BEGIN Source information

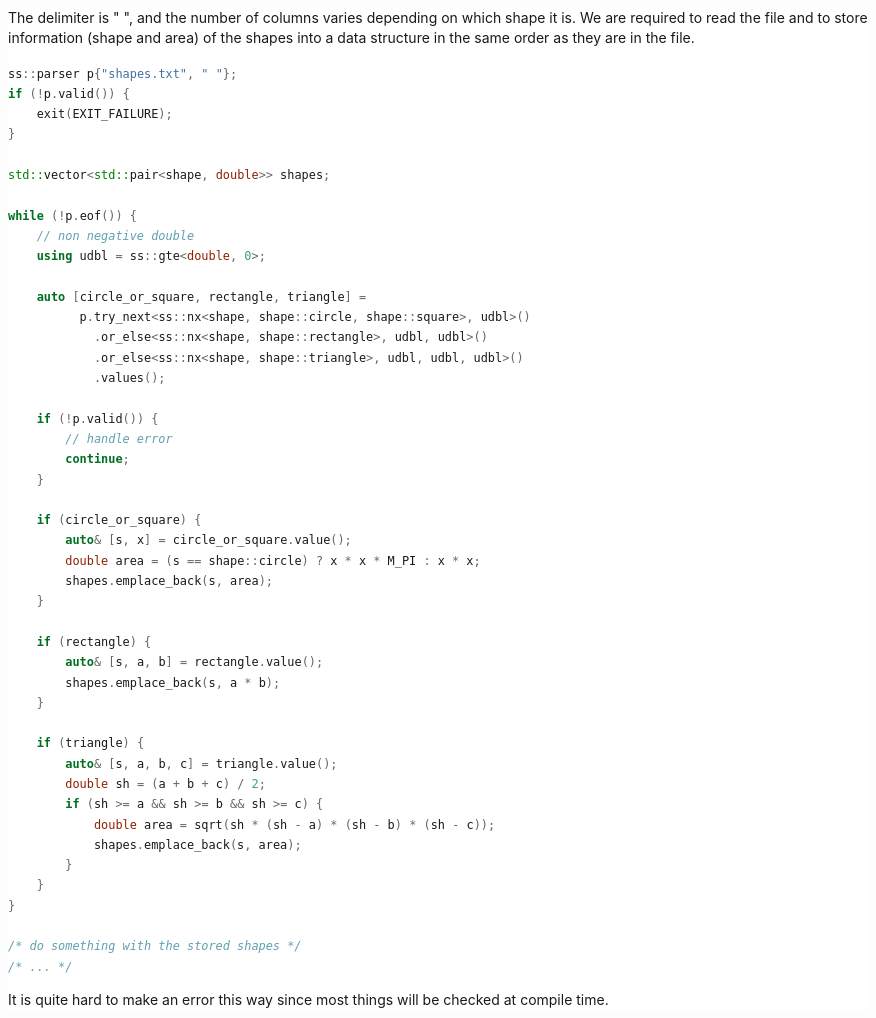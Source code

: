 The delimiter is " ", and the number of columns varies depending on which shape it is. We are required to read the file and to store information (shape and area) of the shapes into a data structure in the same order as they are in the file. 
```cpp
ss::parser p{"shapes.txt", " "};
if (!p.valid()) {
    exit(EXIT_FAILURE);
}

std::vector<std::pair<shape, double>> shapes;

while (!p.eof()) {
    // non negative double
    using udbl = ss::gte<double, 0>;

    auto [circle_or_square, rectangle, triangle] =
          p.try_next<ss::nx<shape, shape::circle, shape::square>, udbl>()
            .or_else<ss::nx<shape, shape::rectangle>, udbl, udbl>()
            .or_else<ss::nx<shape, shape::triangle>, udbl, udbl, udbl>()
            .values();

    if (!p.valid()) {
        // handle error
        continue;
    }

    if (circle_or_square) {
        auto& [s, x] = circle_or_square.value();
        double area = (s == shape::circle) ? x * x * M_PI : x * x;
        shapes.emplace_back(s, area);
    }

    if (rectangle) {
        auto& [s, a, b] = rectangle.value();
        shapes.emplace_back(s, a * b);
    }

    if (triangle) {
        auto& [s, a, b, c] = triangle.value();
        double sh = (a + b + c) / 2;
        if (sh >= a && sh >= b && sh >= c) {
            double area = sqrt(sh * (sh - a) * (sh - b) * (sh - c));
            shapes.emplace_back(s, area);
        }
    }
}

/* do something with the stored shapes */
/* ... */
```
It is quite hard to make an error this way since most things will be checked at compile time.
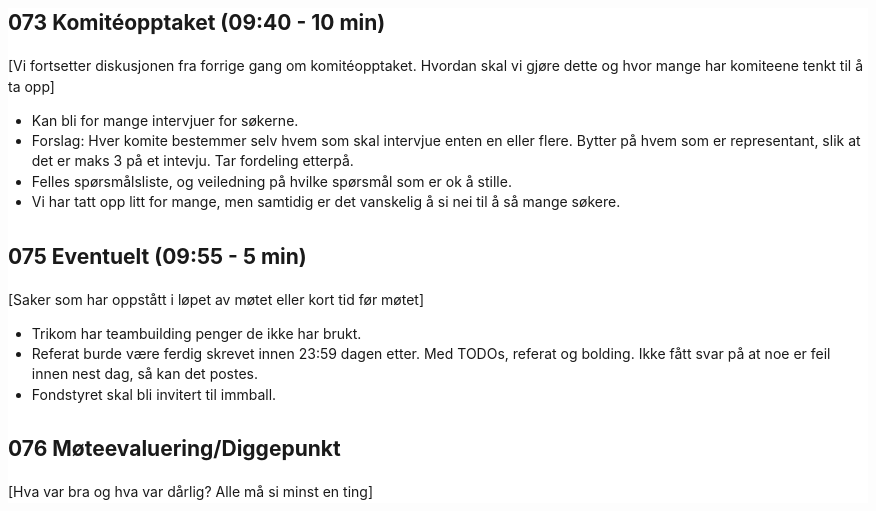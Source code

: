 ## 073 Komitéopptaket (09:40 - 10 min)
[Vi fortsetter diskusjonen fra forrige gang om komitéopptaket. Hvordan skal vi gjøre dette og hvor mange har komiteene tenkt til å ta opp]  
- Kan bli for mange intervjuer for søkerne.  
- Forslag: Hver komite bestemmer selv hvem som skal intervjue enten en eller flere. Bytter på hvem som er representant, slik at det er maks 3 på et intevju. Tar fordeling etterpå.  
- Felles spørsmålsliste, og veiledning på hvilke spørsmål som er ok å stille.  
- Vi har tatt opp litt for mange, men samtidig er det vanskelig å si nei til å så mange søkere.  

## 075 Eventuelt (09:55 - 5 min)
[Saker som har oppstått i løpet av møtet eller kort tid før møtet]  
- Trikom har teambuilding penger de ikke har brukt.  
- Referat burde være ferdig skrevet innen 23:59 dagen etter. Med TODOs, referat og bolding. Ikke fått svar på at noe er feil innen nest dag, så kan det postes.  
- Fondstyret skal bli invitert til immball.  

## 076 Møteevaluering/Diggepunkt
[Hva var bra og hva var dårlig? Alle må si minst en ting]
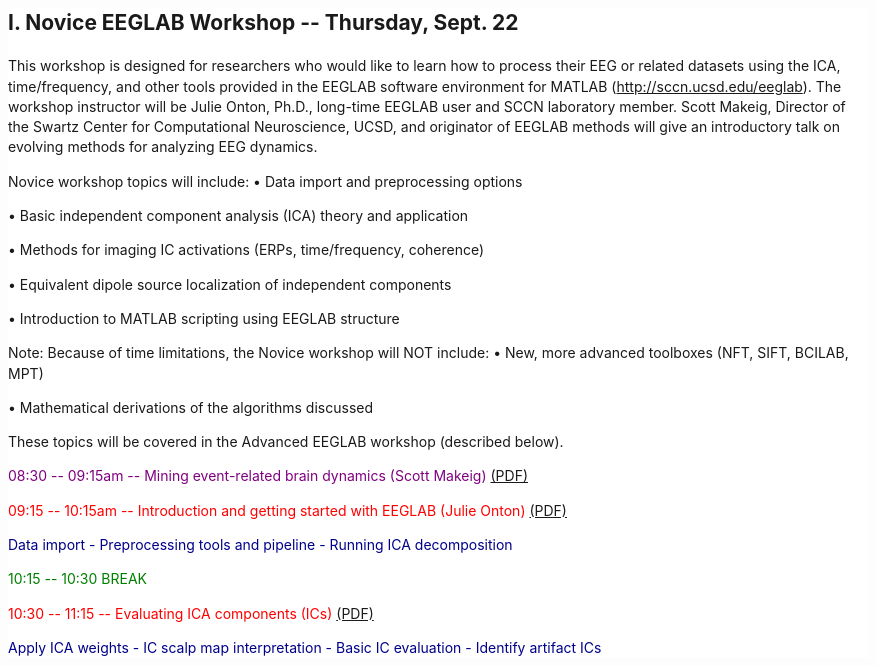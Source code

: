 I. Novice EEGLAB Workshop -- Thursday, Sept. 22
-----------------------------------------------

This workshop is designed for researchers who would like to learn how to
process their EEG or related datasets using the ICA, time/frequency, and
other tools provided in the EEGLAB software environment for MATLAB
(http://sccn.ucsd.edu/eeglab). The workshop instructor will be Julie
Onton, Ph.D., long-time EEGLAB user and SCCN laboratory member. Scott
Makeig, Director of the Swartz Center for Computational Neuroscience,
UCSD, and originator of EEGLAB methods will give an introductory talk on
evolving methods for analyzing EEG dynamics.

Novice workshop topics will include:
• Data import and preprocessing options

• Basic independent component analysis (ICA) theory and application

• Methods for imaging IC activations (ERPs, time/frequency, coherence)

• Equivalent dipole source localization of independent components

• Introduction to MATLAB scripting using EEGLAB structure

Note: Because of time limitations, the Novice workshop will NOT
include:
• New, more advanced toolboxes (NFT, SIFT, BCILAB, MPT)

• Mathematical derivations of the algorithms discussed

These topics will be covered in the Advanced EEGLAB workshop (described
below).

<span style="color: blue><b>Program</b"></span>

<span style="color: purple">08:30 -- 09:15am -- Mining event-related brain dynamics (Scott Makeig) [(PDF)](https://sccn.ucsd.edu/githubwiki/files/makeig_eeglab_mallorca_i.pdf)</span>



<span style="color: red">09:15 -- 10:15am -- Introduction and getting started with EEGLAB (Julie Onton) [(PDF)](https://sccn.ucsd.edu/githubwiki/files/1_gettingstarted_eeglab.pdf)</span>


<span style="color: darkblue">Data import - Preprocessing tools and pipeline - Running ICA decomposition </span>




<span style="color: green">10:15 -- 10:30 BREAK</span>




<span style="color: red">10:30 -- 11:15 -- Evaluating ICA components (ICs) [(PDF)](https://sccn.ucsd.edu/githubwiki/files/2_evaluatingics.pdf)</span>


<span style="color: darkblue">Apply ICA weights - IC scalp map interpretation - Basic IC evaluation - Identify artifact ICs</span>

END Source information

Set down word for word the lines from the first entry through the line with "- Trikom har", both included, omitting pictures.

> Task solution:
Source code

: The delimiter is " ", and the number of columns varies depending on which shape it is. We are required to read the file and to store information (shape and area) of the shapes into a data structure in the same order as they are in the file. 
```cpp
ss::parser p{"shapes.txt", " "};
if (!p.valid()) {
    exit(EXIT_FAILURE);
}

std::vector<std::pair<shape, double>> shapes;

while (!p.eof()) {
    // non negative double
    using udbl = ss::gte<double, 0>;

    auto [circle_or_square, rectangle, triangle] =
          p.try_next<ss::nx<shape, shape::circle, shape::square>, udbl>()
            .or_else<ss::nx<shape, shape::rectangle>, udbl, udbl>()
            .or_else<ss::nx<shape, shape::triangle>, udbl, udbl, udbl>()
            .values();

    if (!p.valid()) {
        // handle error
        continue;
    }

    if (circle_or_square) {
        auto& [s, x] = circle_or_square.value();
        double area = (s == shape::circle) ? x * x * M_PI : x * x;
        shapes.emplace_back(s, area);
    }

    if (rectangle) {
        auto& [s, a, b] = rectangle.value();
        shapes.emplace_back(s, a * b);
    }

    if (triangle) {
        auto& [s, a, b, c] = triangle.value();
        double sh = (a + b + c) / 2;
        if (sh >= a && sh >= b && sh >= c) {
            double area = sqrt(sh * (sh - a) * (sh - b) * (sh - c));
            shapes.emplace_back(s, area);
        }
    }
}

/* do something with the stored shapes */
/* ... */
```
It is quite hard to make an error this way since most things will be checked at compile time.
Source code

: ## 073 Komitéopptaket (09:40 - 10 min)
[Vi fortsetter diskusjonen fra forrige gang om komitéopptaket. Hvordan skal vi gjøre dette og hvor mange har komiteene tenkt til å ta opp]  
- Kan bli for mange intervjuer for søkerne.  
- Forslag: Hver komite bestemmer selv hvem som skal intervjue enten en eller flere. Bytter på hvem som er representant, slik at det er maks 3 på et intevju. Tar fordeling etterpå.  
- Felles spørsmålsliste, og veiledning på hvilke spørsmål som er ok å stille.  
- Vi har tatt opp litt for mange, men samtidig er det vanskelig å si nei til å så mange søkere.  

## 075 Eventuelt (09:55 - 5 min)
[Saker som har oppstått i løpet av møtet eller kort tid før møtet]  
- Trikom har teambuilding penger de ikke har brukt.  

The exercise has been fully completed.